───── Data listing

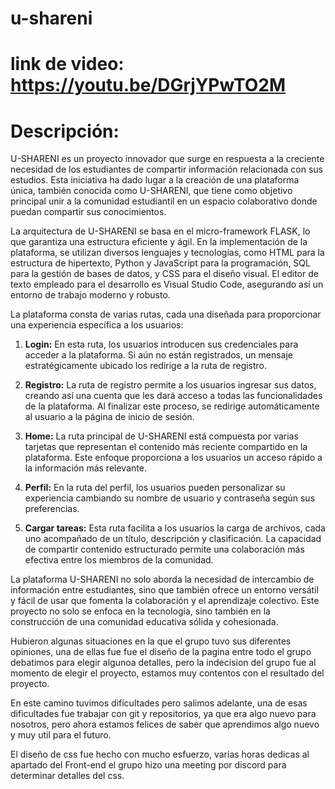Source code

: # u-shareni
# link de video: https://youtu.be/DGrjYPwTO2M

# Descripción:
U-SHARENI es un proyecto innovador que surge en respuesta a la creciente necesidad de los estudiantes de compartir información relacionada con sus estudios. Esta iniciativa ha dado lugar a la creación de una plataforma única, también conocida como U-SHARENI, que tiene como objetivo principal unir a la comunidad estudiantil en un espacio colaborativo donde puedan compartir sus conocimientos.

La arquitectura de U-SHARENI se basa en el micro-framework FLASK, lo que garantiza una estructura eficiente y ágil. En la implementación de la plataforma, se utilizan diversos lenguajes y tecnologías, como HTML para la estructura de hipertexto, Python y JavaScript para la programación, SQL para la gestión de bases de datos, y CSS para el diseño visual. El editor de texto empleado para el desarrollo es Visual Studio Code, asegurando así un entorno de trabajo moderno y robusto.

La plataforma consta de varias rutas, cada una diseñada para proporcionar una experiencia específica a los usuarios:

1. **Login:** En esta ruta, los usuarios introducen sus credenciales para acceder a la plataforma. Si aún no están registrados, un mensaje estratégicamente ubicado los redirige a la ruta de registro.

2. **Registro:** La ruta de registro permite a los usuarios ingresar sus datos, creando así una cuenta que les dará acceso a todas las funcionalidades de la plataforma. Al finalizar este proceso, se redirige automáticamente al usuario a la página de inicio de sesión.

3. **Home:** La ruta principal de U-SHARENI está compuesta por varias tarjetas que representan el contenido más reciente compartido en la plataforma. Este enfoque proporciona a los usuarios un acceso rápido a la información más relevante.

4. **Perfil:** En la ruta del perfil, los usuarios pueden personalizar su experiencia cambiando su nombre de usuario y contraseña según sus preferencias.

5. **Cargar tareas:** Esta ruta facilita a los usuarios la carga de archivos, cada uno acompañado de un título, descripción y clasificación. La capacidad de compartir contenido estructurado permite una colaboración más efectiva entre los miembros de la comunidad.

La plataforma U-SHARENI no solo aborda la necesidad de intercambio de información entre estudiantes, sino que también ofrece un entorno versátil y fácil de usar que fomenta la colaboración y el aprendizaje colectivo. Este proyecto no solo se enfoca en la tecnología, sino también en la construcción de una comunidad educativa sólida y cohesionada.

Hubieron algunas situaciones en la que el grupo tuvo sus diferentes opiniones, una de ellas fue fue el diseño de la pagina entre todo el grupo debatimos para elegir algunoa detalles, pero la indecision del grupo fue al momento de elegir el proyecto, estamos muy contentos con el resultado del proyecto.

En este camino tuvimos dificultades pero salimos adelante, una de esas dificultades fue trabajar con git y repositorios, ya que era algo nuevo para nosotros, pero ahora estamos felices de saber que aprendimos algo nuevo y muy util para el futuro.

El diseño de css fue hecho con mucho esfuerzo, varias horas dedicas al apartado del Front-end el grupo hizo una meeting por discord para determinar detalles del css.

──────────

Directions for this task: Each line of the data above needs to be retyped as it is, without any picture.

Reply:
Source code

: # u-shareni
# link de video: https://youtu.be/DGrjYPwTO2M

# Descripción:
U-SHARENI es un proyecto innovador que surge en respuesta a la creciente necesidad de los estudiantes de compartir información relacionada con sus estudios. Esta iniciativa ha dado lugar a la creación de una plataforma única, también conocida como U-SHARENI, que tiene como objetivo principal unir a la comunidad estudiantil en un espacio colaborativo donde puedan compartir sus conocimientos.

La arquitectura de U-SHARENI se basa en el micro-framework FLASK, lo que garantiza una estructura eficiente y ágil. En la implementación de la plataforma, se utilizan diversos lenguajes y tecnologías, como HTML para la estructura de hipertexto, Python y JavaScript para la programación, SQL para la gestión de bases de datos, y CSS para el diseño visual. El editor de texto empleado para el desarrollo es Visual Studio Code, asegurando así un entorno de trabajo moderno y robusto.

La plataforma consta de varias rutas, cada una diseñada para proporcionar una experiencia específica a los usuarios:

1. **Login:** En esta ruta, los usuarios introducen sus credenciales para acceder a la plataforma. Si aún no están registrados, un mensaje estratégicamente ubicado los redirige a la ruta de registro.

2. **Registro:** La ruta de registro permite a los usuarios ingresar sus datos, creando así una cuenta que les dará acceso a todas las funcionalidades de la plataforma. Al finalizar este proceso, se redirige automáticamente al usuario a la página de inicio de sesión.

3. **Home:** La ruta principal de U-SHARENI está compuesta por varias tarjetas que representan el contenido más reciente compartido en la plataforma. Este enfoque proporciona a los usuarios un acceso rápido a la información más relevante.

4. **Perfil:** En la ruta del perfil, los usuarios pueden personalizar su experiencia cambiando su nombre de usuario y contraseña según sus preferencias.

5. **Cargar tareas:** Esta ruta facilita a los usuarios la carga de archivos, cada uno acompañado de un título, descripción y clasificación. La capacidad de compartir contenido estructurado permite una colaboración más efectiva entre los miembros de la comunidad.

La plataforma U-SHARENI no solo aborda la necesidad de intercambio de información entre estudiantes, sino que también ofrece un entorno versátil y fácil de usar que fomenta la colaboración y el aprendizaje colectivo. Este proyecto no solo se enfoca en la tecnología, sino también en la construcción de una comunidad educativa sólida y cohesionada.

Hubieron algunas situaciones en la que el grupo tuvo sus diferentes opiniones, una de ellas fue fue el diseño de la pagina entre todo el grupo debatimos para elegir algunoa detalles, pero la indecision del grupo fue al momento de elegir el proyecto, estamos muy contentos con el resultado del proyecto.

En este camino tuvimos dificultades pero salimos adelante, una de esas dificultades fue trabajar con git y repositorios, ya que era algo nuevo para nosotros, pero ahora estamos felices de saber que aprendimos algo nuevo y muy util para el futuro.

El diseño de css fue hecho con mucho esfuerzo, varias horas dedicas al apartado del Front-end el grupo hizo una meeting por discord para determinar detalles del css.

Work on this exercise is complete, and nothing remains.